Analyzer and Tokenization Deep Dive

Understand how tokenization and token filters change matching behavior, recall, and precision.

Back to docs search

Reference Entry

Analyzer and Tokenization Deep Dive

Analysis · indexing · order 20

Understand how tokenization and token filters change matching behavior, recall, and precision.

Analyzer and Tokenization Deep Dive

Search indexes do not store raw text as-is. They store analyzed terms. Querylight TS makes that analysis explicit so you can control how text is transformed during indexing and querying.

What an analyzer does

An analyzer turns input text into terms.

Conceptually:

  1. tokenize the text
  2. normalize or filter the tokens
  3. index the resulting terms

That choice affects:

  • whether Querylight matches querylight
  • whether prefixes are easy to find
  • whether typos can be recovered
  • how large the index becomes

Keyword vs tokenized text

KeywordTokenizer treats the whole input as one token. That is useful for fields such as:

  • tags
  • section names
  • ids
  • exact categories

Free text fields usually need a normal analyzer so a sentence becomes multiple searchable terms.

Ngrams and edge ngrams

NgramTokenFilter helps with fuzzy recovery because it breaks text into overlapping slices.

import { Analyzer, NgramTokenFilter, TextFieldIndex } from "@tryformation/querylight-ts";

const fuzzyAnalyzer = new Analyzer(undefined, undefined, [new NgramTokenFilter(3)]);
const field = new TextFieldIndex(fuzzyAnalyzer, fuzzyAnalyzer);

This improves recall for misspellings, but it also:

  • increases index size
  • can introduce noisier matches

EdgeNgramsTokenFilter is different.

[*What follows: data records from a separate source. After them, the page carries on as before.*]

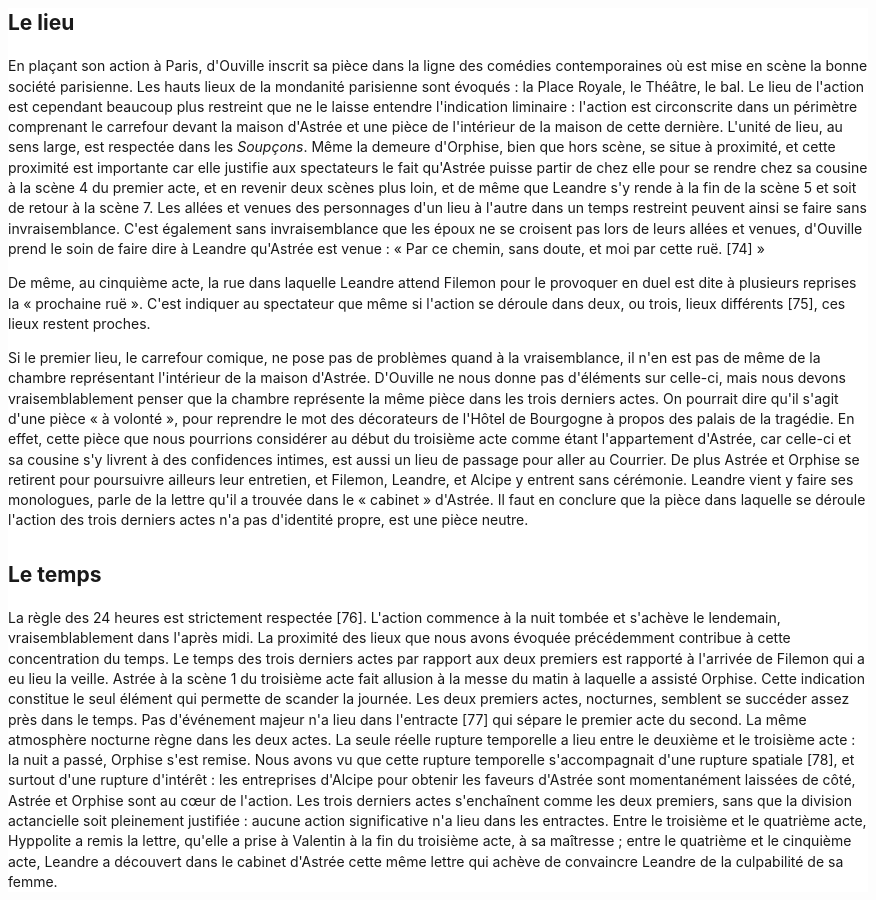 
## Le lieu

En plaçant son action à Paris, d'Ouville inscrit sa pièce dans la ligne des comédies contemporaines où est mise en scène la bonne société parisienne. Les hauts lieux de la mondanité parisienne sont évoqués : la Place Royale, le Théâtre, le bal. Le lieu de l'action est cependant beaucoup plus restreint que ne le laisse entendre l'indication liminaire : l'action est circonscrite dans un périmètre comprenant le carrefour devant la maison d'Astrée et une pièce de l'intérieur de la maison de cette dernière. L'unité de lieu, au sens large, est respectée dans les *Soupçons*. Même la demeure d'Orphise, bien que hors scène, se situe à proximité, et cette proximité est importante car elle justifie aux spectateurs le fait qu'Astrée puisse partir de chez elle pour se rendre chez sa cousine à la scène 4 du premier acte, et en revenir deux scènes plus loin, et de même que Leandre s'y rende à la fin de la scène 5 et soit de retour à la scène 7. Les allées et venues des personnages d'un lieu à l'autre dans un temps restreint peuvent ainsi se faire sans invraisemblance. C'est également sans invraisemblance que les époux ne se croisent pas lors de leurs allées et venues, d'Ouville prend le soin de faire dire à Leandre qu'Astrée est venue : « Par ce chemin, sans doute, et moi par cette ruë. [74] »

De même, au cinquième acte, la rue dans laquelle Leandre attend Filemon pour le provoquer en duel est dite à plusieurs reprises la « prochaine ruë ». C'est indiquer au spectateur que même si l'action se déroule dans deux, ou trois, lieux différents [75], ces lieux restent proches.

Si le premier lieu, le carrefour comique, ne pose pas de problèmes quand à la vraisemblance, il n'en est pas de même de la chambre représentant l'intérieur de la maison d'Astrée. D'Ouville ne nous donne pas d'éléments sur celle-ci, mais nous devons vraisemblablement penser que la chambre représente la même pièce dans les trois derniers actes. On pourrait dire qu'il s'agit d'une pièce « à volonté », pour reprendre le mot des décorateurs de l'Hôtel de Bourgogne à propos des palais de la tragédie. En effet, cette pièce que nous pourrions considérer au début du troisième acte comme étant l'appartement d'Astrée, car celle-ci et sa cousine s'y livrent à des confidences intimes, est aussi un lieu de passage pour aller au Courrier. De plus Astrée et Orphise se retirent pour poursuivre ailleurs leur entretien, et Filemon, Leandre, et Alcipe y entrent sans cérémonie. Leandre vient y faire ses monologues, parle de la lettre qu'il a trouvée dans le « cabinet » d'Astrée. Il faut en conclure que la pièce dans laquelle se déroule l'action des trois derniers actes n'a pas d'identité propre, est une pièce neutre.


## Le temps

La règle des 24 heures est strictement respectée [76]. L'action commence à la nuit tombée et s'achève le lendemain, vraisemblablement dans l'après midi. La proximité des lieux que nous avons évoquée précédemment contribue à cette concentration du temps. Le temps des trois derniers actes par rapport aux deux premiers est rapporté à l'arrivée de Filemon qui a eu lieu la veille. Astrée à la scène 1 du troisième acte fait allusion à la messe du matin à laquelle a assisté Orphise. Cette indication constitue le seul élément qui permette de scander la journée. Les deux premiers actes, nocturnes, semblent se succéder assez près dans le temps. Pas d'événement majeur n'a lieu dans l'entracte [77] qui sépare le premier acte du second. La même atmosphère nocturne règne dans les deux actes. La seule réelle rupture temporelle a lieu entre le deuxième et le troisième acte : la nuit a passé, Orphise s'est remise. Nous avons vu que cette rupture temporelle s'accompagnait d'une rupture spatiale [78], et surtout d'une rupture d'intérêt : les entreprises d'Alcipe pour obtenir les faveurs d'Astrée sont momentanément laissées de côté, Astrée et Orphise sont au cœur de l'action. Les trois derniers actes s'enchaînent comme les deux premiers, sans que la division actancielle soit pleinement justifiée : aucune action significative n'a lieu dans les entractes. Entre le troisième et le quatrième acte, Hyppolite a remis la lettre, qu'elle a prise à Valentin à la fin du troisième acte, à sa maîtresse ; entre le quatrième et le cinquième acte, Leandre a découvert dans le cabinet d'Astrée cette même lettre qui achève de convaincre Leandre de la culpabilité de sa femme.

It keeps prefixes from the start of a token and is therefore useful for autocomplete:

import { Analyzer, EdgeNgramsTokenFilter, TextFieldIndex } from "@tryformation/querylight-ts";

const suggestAnalyzer = new Analyzer(undefined, undefined, [new EdgeNgramsTokenFilter(2, 6)]);
const suggestField = new TextFieldIndex(suggestAnalyzer, suggestAnalyzer);

Analysis is a relevance decision

Analyzer choice is not just a technical detail. It changes what counts as “similar enough” to match.

Examples:

  • keyword-style analysis favors precision
  • broader tokenization favors recall
  • ngrams can recover typos
  • edge ngrams can make prefix suggestions feel fast

Field-by-field analysis works best

Different fields usually need different treatment.

  • title: normal text analysis
  • body: normal text analysis
  • tags: keyword-like analysis
  • suggest: edge ngrams
  • typo-recovery field: ngrams

That is usually better than applying one global strategy to everything.

A practical mental model

Ask three questions for every field:

  1. Should this field behave like free text or exact metadata?
  2. Do I need typo recovery here?
  3. Do I need prefix suggestions here?

The answers usually tell you which analyzer shape you need.

Tradeoffs to watch

  • More aggressive analysis improves recall but may lower precision.
  • Ngram-heavy fields cost more memory.
  • Very broad analysis can make short queries noisy.

Start with simple field-specific analyzers, then expand only when actual queries show gaps.